Write the data out again, character for character, with no images.

-- Opening Marker --

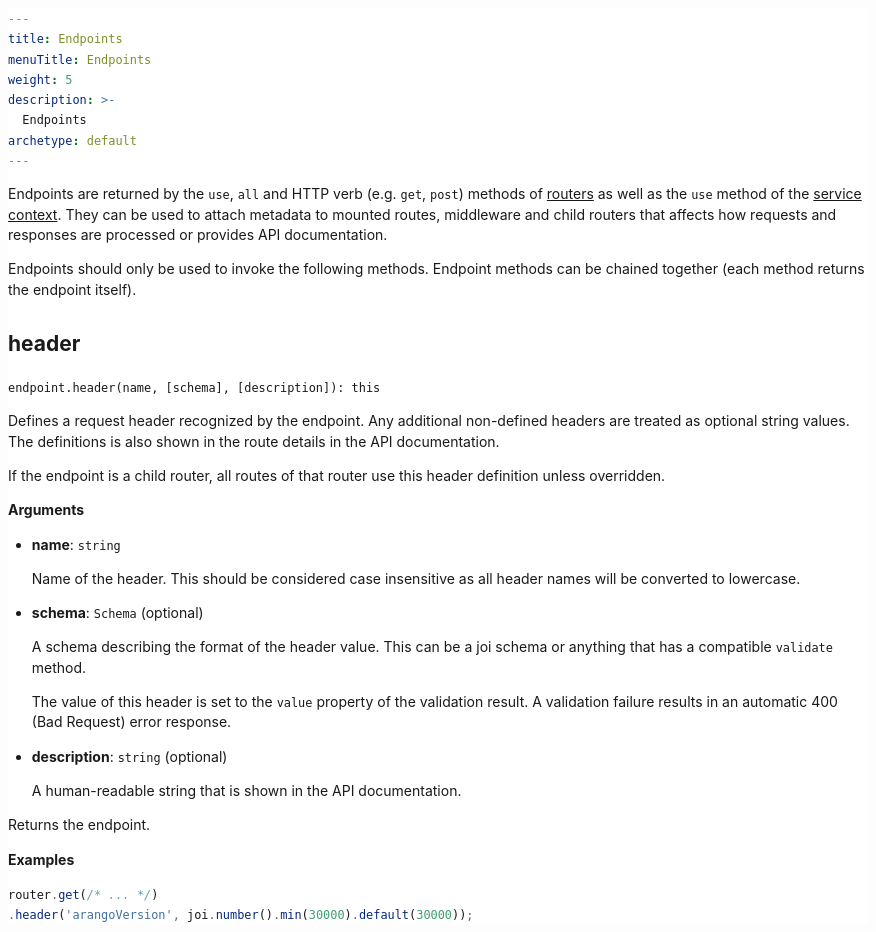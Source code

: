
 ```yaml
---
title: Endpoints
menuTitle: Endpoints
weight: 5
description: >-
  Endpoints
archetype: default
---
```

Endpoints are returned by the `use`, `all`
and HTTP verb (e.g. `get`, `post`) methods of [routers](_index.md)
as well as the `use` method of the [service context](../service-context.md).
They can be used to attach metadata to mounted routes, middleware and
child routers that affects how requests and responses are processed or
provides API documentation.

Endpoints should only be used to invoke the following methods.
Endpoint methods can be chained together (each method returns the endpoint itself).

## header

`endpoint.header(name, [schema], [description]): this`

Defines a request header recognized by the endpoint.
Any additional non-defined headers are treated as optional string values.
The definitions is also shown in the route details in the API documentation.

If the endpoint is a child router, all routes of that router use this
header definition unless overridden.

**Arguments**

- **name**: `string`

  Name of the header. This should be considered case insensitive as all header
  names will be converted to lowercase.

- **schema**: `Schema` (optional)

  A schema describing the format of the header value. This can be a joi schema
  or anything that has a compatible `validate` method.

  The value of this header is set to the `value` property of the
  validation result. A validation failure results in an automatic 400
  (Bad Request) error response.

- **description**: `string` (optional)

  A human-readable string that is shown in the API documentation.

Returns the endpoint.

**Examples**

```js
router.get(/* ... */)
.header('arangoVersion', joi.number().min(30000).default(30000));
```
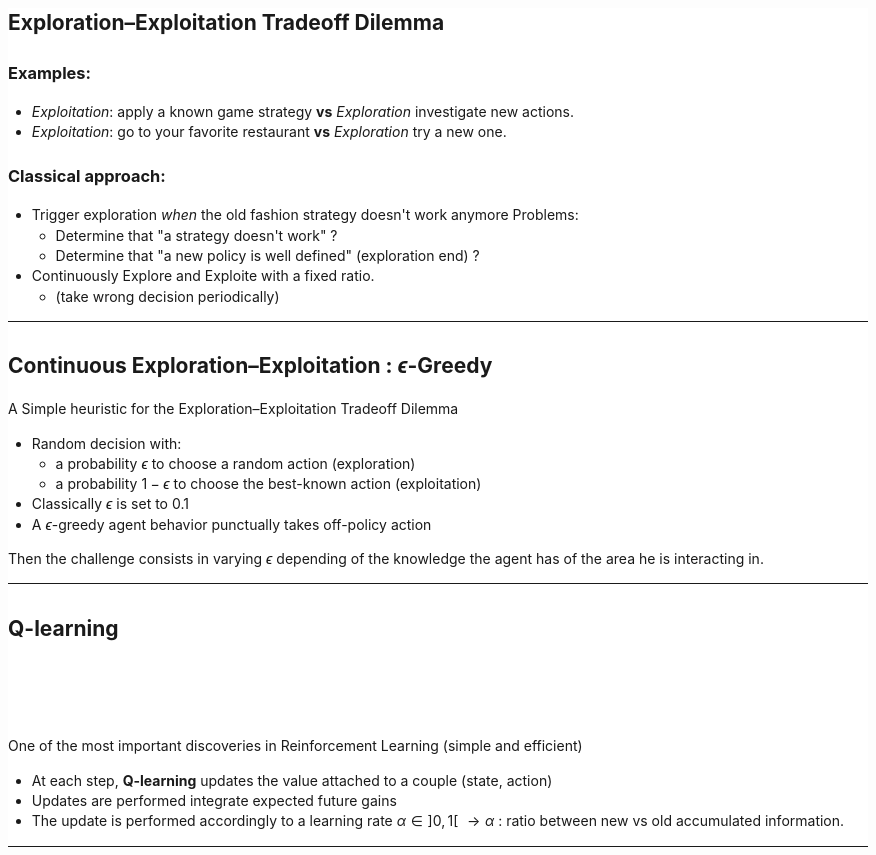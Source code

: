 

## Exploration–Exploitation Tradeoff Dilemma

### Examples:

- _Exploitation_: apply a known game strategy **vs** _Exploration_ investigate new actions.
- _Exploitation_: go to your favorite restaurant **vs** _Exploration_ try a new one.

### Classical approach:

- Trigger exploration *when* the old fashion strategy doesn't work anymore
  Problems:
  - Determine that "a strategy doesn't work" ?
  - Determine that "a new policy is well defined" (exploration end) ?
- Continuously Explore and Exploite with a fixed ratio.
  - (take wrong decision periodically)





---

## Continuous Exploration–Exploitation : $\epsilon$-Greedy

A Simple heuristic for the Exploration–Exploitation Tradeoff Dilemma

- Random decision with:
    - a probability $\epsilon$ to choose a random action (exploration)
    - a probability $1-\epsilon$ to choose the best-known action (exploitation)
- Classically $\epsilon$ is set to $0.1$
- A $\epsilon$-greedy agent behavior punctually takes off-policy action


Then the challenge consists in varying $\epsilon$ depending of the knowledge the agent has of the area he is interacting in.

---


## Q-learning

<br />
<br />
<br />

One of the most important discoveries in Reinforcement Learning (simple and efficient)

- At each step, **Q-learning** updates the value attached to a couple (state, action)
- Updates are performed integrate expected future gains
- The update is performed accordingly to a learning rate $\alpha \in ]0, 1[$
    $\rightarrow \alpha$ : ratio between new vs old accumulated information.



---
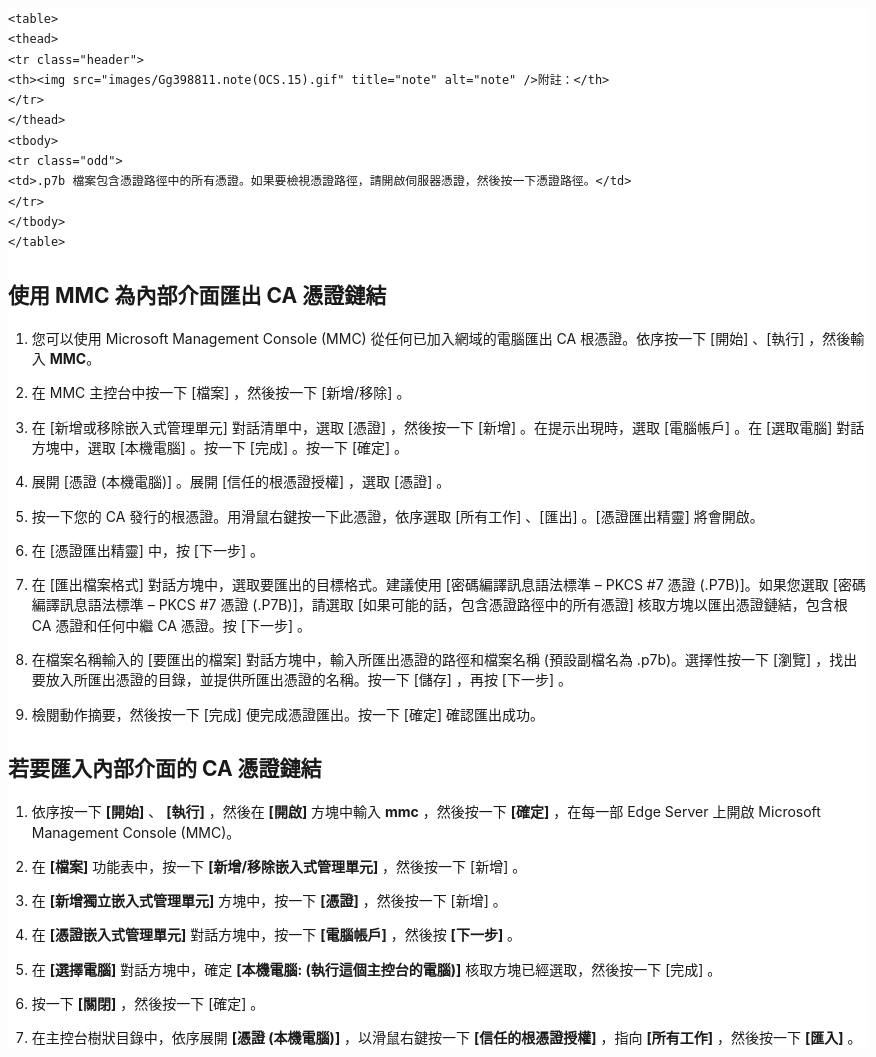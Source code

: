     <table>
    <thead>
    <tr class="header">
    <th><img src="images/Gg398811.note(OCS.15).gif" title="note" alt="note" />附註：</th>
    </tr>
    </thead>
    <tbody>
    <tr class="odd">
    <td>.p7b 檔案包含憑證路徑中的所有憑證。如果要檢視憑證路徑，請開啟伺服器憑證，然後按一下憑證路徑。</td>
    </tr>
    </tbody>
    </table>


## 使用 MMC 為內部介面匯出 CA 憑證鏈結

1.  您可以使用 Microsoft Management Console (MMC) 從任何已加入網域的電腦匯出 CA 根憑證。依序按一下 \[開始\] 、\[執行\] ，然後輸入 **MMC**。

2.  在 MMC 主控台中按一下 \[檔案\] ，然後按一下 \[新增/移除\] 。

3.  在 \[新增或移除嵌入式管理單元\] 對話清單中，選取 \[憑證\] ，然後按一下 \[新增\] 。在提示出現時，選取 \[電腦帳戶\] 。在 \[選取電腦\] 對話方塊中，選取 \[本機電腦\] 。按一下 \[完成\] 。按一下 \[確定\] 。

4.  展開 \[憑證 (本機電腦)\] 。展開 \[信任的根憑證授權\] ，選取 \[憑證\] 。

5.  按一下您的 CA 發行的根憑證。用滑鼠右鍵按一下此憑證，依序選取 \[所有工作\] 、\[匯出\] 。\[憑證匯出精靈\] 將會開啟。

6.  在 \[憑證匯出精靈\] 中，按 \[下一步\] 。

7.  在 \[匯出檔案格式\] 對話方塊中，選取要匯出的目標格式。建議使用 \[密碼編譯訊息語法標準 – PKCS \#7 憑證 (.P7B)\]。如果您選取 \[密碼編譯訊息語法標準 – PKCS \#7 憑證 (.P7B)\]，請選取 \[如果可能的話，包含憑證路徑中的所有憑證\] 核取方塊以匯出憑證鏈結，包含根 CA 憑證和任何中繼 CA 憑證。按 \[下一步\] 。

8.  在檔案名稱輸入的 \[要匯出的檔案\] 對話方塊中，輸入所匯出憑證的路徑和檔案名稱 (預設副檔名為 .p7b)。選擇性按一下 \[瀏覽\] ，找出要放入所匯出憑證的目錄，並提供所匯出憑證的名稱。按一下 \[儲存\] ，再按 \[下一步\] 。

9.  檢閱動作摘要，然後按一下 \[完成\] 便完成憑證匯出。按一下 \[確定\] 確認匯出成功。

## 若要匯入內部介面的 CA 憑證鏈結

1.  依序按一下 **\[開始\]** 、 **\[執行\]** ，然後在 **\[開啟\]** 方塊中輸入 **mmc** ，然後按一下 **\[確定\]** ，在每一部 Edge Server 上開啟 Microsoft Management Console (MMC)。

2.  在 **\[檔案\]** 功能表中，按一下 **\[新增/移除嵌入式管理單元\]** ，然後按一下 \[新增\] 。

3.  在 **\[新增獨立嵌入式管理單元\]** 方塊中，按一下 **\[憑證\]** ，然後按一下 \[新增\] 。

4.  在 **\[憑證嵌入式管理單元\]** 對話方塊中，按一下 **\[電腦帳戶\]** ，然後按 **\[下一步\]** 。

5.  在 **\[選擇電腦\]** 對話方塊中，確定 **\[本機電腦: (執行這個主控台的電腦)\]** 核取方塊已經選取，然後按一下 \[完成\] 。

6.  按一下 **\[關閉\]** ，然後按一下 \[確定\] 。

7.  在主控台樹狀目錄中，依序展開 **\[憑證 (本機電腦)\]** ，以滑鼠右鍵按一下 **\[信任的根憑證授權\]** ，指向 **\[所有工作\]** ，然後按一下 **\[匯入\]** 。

-- Closing Marker --

[Answer to this exercise]:
Source code

:
 ```yaml
---
title: Endpoints
menuTitle: Endpoints
weight: 5
description: >-
  Endpoints
archetype: default
---
```

Endpoints are returned by the `use`, `all`
and HTTP verb (e.g. `get`, `post`) methods of [routers](_index.md)
as well as the `use` method of the [service context](../service-context.md).
They can be used to attach metadata to mounted routes, middleware and
child routers that affects how requests and responses are processed or
provides API documentation.

Endpoints should only be used to invoke the following methods.
Endpoint methods can be chained together (each method returns the endpoint itself).

## header

`endpoint.header(name, [schema], [description]): this`

Defines a request header recognized by the endpoint.
Any additional non-defined headers are treated as optional string values.
The definitions is also shown in the route details in the API documentation.

If the endpoint is a child router, all routes of that router use this
header definition unless overridden.

**Arguments**

- **name**: `string`

  Name of the header. This should be considered case insensitive as all header
  names will be converted to lowercase.

- **schema**: `Schema` (optional)

  A schema describing the format of the header value. This can be a joi schema
  or anything that has a compatible `validate` method.

  The value of this header is set to the `value` property of the
  validation result. A validation failure results in an automatic 400
  (Bad Request) error response.

- **description**: `string` (optional)

  A human-readable string that is shown in the API documentation.

Returns the endpoint.

**Examples**

```js
router.get(/* ... */)
.header('arangoVersion', joi.number().min(30000).default(30000));
```
Source code

: 

## Exploration–Exploitation Tradeoff Dilemma

### Examples:

- _Exploitation_: apply a known game strategy **vs** _Exploration_ investigate new actions.
- _Exploitation_: go to your favorite restaurant **vs** _Exploration_ try a new one.

### Classical approach:

- Trigger exploration *when* the old fashion strategy doesn't work anymore
  Problems:
  - Determine that "a strategy doesn't work" ?
  - Determine that "a new policy is well defined" (exploration end) ?
- Continuously Explore and Exploite with a fixed ratio.
  - (take wrong decision periodically)





---

## Continuous Exploration–Exploitation : $\epsilon$-Greedy

A Simple heuristic for the Exploration–Exploitation Tradeoff Dilemma

- Random decision with:
    - a probability $\epsilon$ to choose a random action (exploration)
    - a probability $1-\epsilon$ to choose the best-known action (exploitation)
- Classically $\epsilon$ is set to $0.1$
- A $\epsilon$-greedy agent behavior punctually takes off-policy action


Then the challenge consists in varying $\epsilon$ depending of the knowledge the agent has of the area he is interacting in.

---


## Q-learning

<br />
<br />
<br />

One of the most important discoveries in Reinforcement Learning (simple and efficient)

- At each step, **Q-learning** updates the value attached to a couple (state, action)
- Updates are performed integrate expected future gains
- The update is performed accordingly to a learning rate $\alpha \in ]0, 1[$
    $\rightarrow \alpha$ : ratio between new vs old accumulated information.



---
Source code

:     <table>
    <thead>
    <tr class="header">
    <th><img src="images/Gg398811.note(OCS.15).gif" title="note" alt="note" />附註：</th>
    </tr>
    </thead>
    <tbody>
    <tr class="odd">
    <td>.p7b 檔案包含憑證路徑中的所有憑證。如果要檢視憑證路徑，請開啟伺服器憑證，然後按一下憑證路徑。</td>
    </tr>
    </tbody>
    </table>


## 使用 MMC 為內部介面匯出 CA 憑證鏈結

1.  您可以使用 Microsoft Management Console (MMC) 從任何已加入網域的電腦匯出 CA 根憑證。依序按一下 \[開始\] 、\[執行\] ，然後輸入 **MMC**。

2.  在 MMC 主控台中按一下 \[檔案\] ，然後按一下 \[新增/移除\] 。

3.  在 \[新增或移除嵌入式管理單元\] 對話清單中，選取 \[憑證\] ，然後按一下 \[新增\] 。在提示出現時，選取 \[電腦帳戶\] 。在 \[選取電腦\] 對話方塊中，選取 \[本機電腦\] 。按一下 \[完成\] 。按一下 \[確定\] 。

4.  展開 \[憑證 (本機電腦)\] 。展開 \[信任的根憑證授權\] ，選取 \[憑證\] 。

5.  按一下您的 CA 發行的根憑證。用滑鼠右鍵按一下此憑證，依序選取 \[所有工作\] 、\[匯出\] 。\[憑證匯出精靈\] 將會開啟。

6.  在 \[憑證匯出精靈\] 中，按 \[下一步\] 。

7.  在 \[匯出檔案格式\] 對話方塊中，選取要匯出的目標格式。建議使用 \[密碼編譯訊息語法標準 – PKCS \#7 憑證 (.P7B)\]。如果您選取 \[密碼編譯訊息語法標準 – PKCS \#7 憑證 (.P7B)\]，請選取 \[如果可能的話，包含憑證路徑中的所有憑證\] 核取方塊以匯出憑證鏈結，包含根 CA 憑證和任何中繼 CA 憑證。按 \[下一步\] 。

8.  在檔案名稱輸入的 \[要匯出的檔案\] 對話方塊中，輸入所匯出憑證的路徑和檔案名稱 (預設副檔名為 .p7b)。選擇性按一下 \[瀏覽\] ，找出要放入所匯出憑證的目錄，並提供所匯出憑證的名稱。按一下 \[儲存\] ，再按 \[下一步\] 。

9.  檢閱動作摘要，然後按一下 \[完成\] 便完成憑證匯出。按一下 \[確定\] 確認匯出成功。

## 若要匯入內部介面的 CA 憑證鏈結

1.  依序按一下 **\[開始\]** 、 **\[執行\]** ，然後在 **\[開啟\]** 方塊中輸入 **mmc** ，然後按一下 **\[確定\]** ，在每一部 Edge Server 上開啟 Microsoft Management Console (MMC)。

2.  在 **\[檔案\]** 功能表中，按一下 **\[新增/移除嵌入式管理單元\]** ，然後按一下 \[新增\] 。

3.  在 **\[新增獨立嵌入式管理單元\]** 方塊中，按一下 **\[憑證\]** ，然後按一下 \[新增\] 。

4.  在 **\[憑證嵌入式管理單元\]** 對話方塊中，按一下 **\[電腦帳戶\]** ，然後按 **\[下一步\]** 。

5.  在 **\[選擇電腦\]** 對話方塊中，確定 **\[本機電腦: (執行這個主控台的電腦)\]** 核取方塊已經選取，然後按一下 \[完成\] 。

6.  按一下 **\[關閉\]** ，然後按一下 \[確定\] 。

7.  在主控台樹狀目錄中，依序展開 **\[憑證 (本機電腦)\]** ，以滑鼠右鍵按一下 **\[信任的根憑證授權\]** ，指向 **\[所有工作\]** ，然後按一下 **\[匯入\]** 。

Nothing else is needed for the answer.